Models
Models are SQL queries that define the shape and content of the data you want to sync from your warehouse to your destinations. They are the core abstraction in SignalSmith’s data pipeline — connecting your raw warehouse data to the activation layer.
What Is a Model?
A Model is a saved SQL query paired with column configuration. It runs against a Warehouse (your data warehouse) and produces a result set that can be consumed by Syncs, Schema mappings, and Segment.
Think of models as views into your warehouse data that are specifically designed for activation. Unlike raw tables, models let you:
- Join and transform data from multiple tables into a single, clean result set
- Filter rows to include only relevant records (e.g., active customers, recent orders)
- Rename and reshape columns to match destination requirements
- Tag columns with semantic types (identifier, attribute) so SignalSmith knows how to use them
Why Models Matter
Models are the bridge between your warehouse and every downstream system. Without them, you would need to:
- Write custom integrations for each destination
- Manage schema mapping in every sync
- Duplicate transformation logic across pipelines
With models, you define the transformation once and reuse it across any number of syncs and destinations.

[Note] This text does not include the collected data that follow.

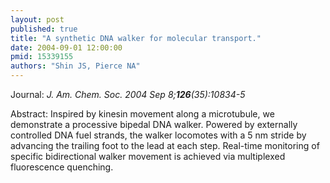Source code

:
 ```yaml
---
layout: post
published: true
title: "A synthetic DNA walker for molecular transport."
date: 2004-09-01 12:00:00
pmid: 15339155
authors: "Shin JS, Pierce NA"
---
```


Journal: *J. Am. Chem. Soc. 2004 Sep 8;**126**(35):10834-5*

Abstract: Inspired by kinesin movement along a microtubule, we demonstrate a processive bipedal DNA walker. Powered by externally controlled DNA fuel strands, the walker locomotes with a 5 nm stride by advancing the trailing foot to the lead at each step. Real-time monitoring of specific bidirectional walker movement is achieved via multiplexed fluorescence quenching.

┌──────────────────────────────────────────────────────────────┐
│ Model │
│ ┌──────────────────────────────────────────────────────┐ │
│ │ SELECT │ │
│ │ u.id, u.email, u.name, │ │
│ │ SUM(o.amount) as lifetime_value │ │
│ │ FROM users u │ │
│ │ JOIN orders o ON u.id = o.user_id │ │
│ │ GROUP BY u.id, u.email, u.name │ │
│ └──────────────────────────────────────────────────────┘ │
│ │
│ Column Config: │
│ ├── id → identifier (primary key) │
│ ├── email → identifier │
│ ├── name → attribute │
│ └── lifetime_value → attribute │
└──────────────────────────────────────────────────────────────┘
│ │ │
▼ ▼ ▼
┌──────────┐ ┌──────────────┐ ┌──────────────┐
│ Salesforce│ │ Google Ads │ │ HubSpot │
│ Sync │ │ Sync │ │ Sync │
└──────────┘ └──────────────┘ └──────────────┘Model Components
Every model consists of three parts:
1. Source Selection
Each model is connected to exactly one Warehouse. The SQL query runs against the warehouse configured in that source. You select the source when creating the model.
2. SQL Query
The heart of the model is a SQL query written in the dialect of your source warehouse (Snowflake SQL, BigQuery SQL, etc.). The query can include:
SELECTstatements with any columns, expressions, or aggregationsJOINacross multiple tables (even across schemas, if permitted)WHEREfilters to limit rowsGROUP BY,HAVING,ORDER BY, andLIMITclauses- CTEs (
WITHclauses) for complex transformations - Window functions for ranking, running totals, etc.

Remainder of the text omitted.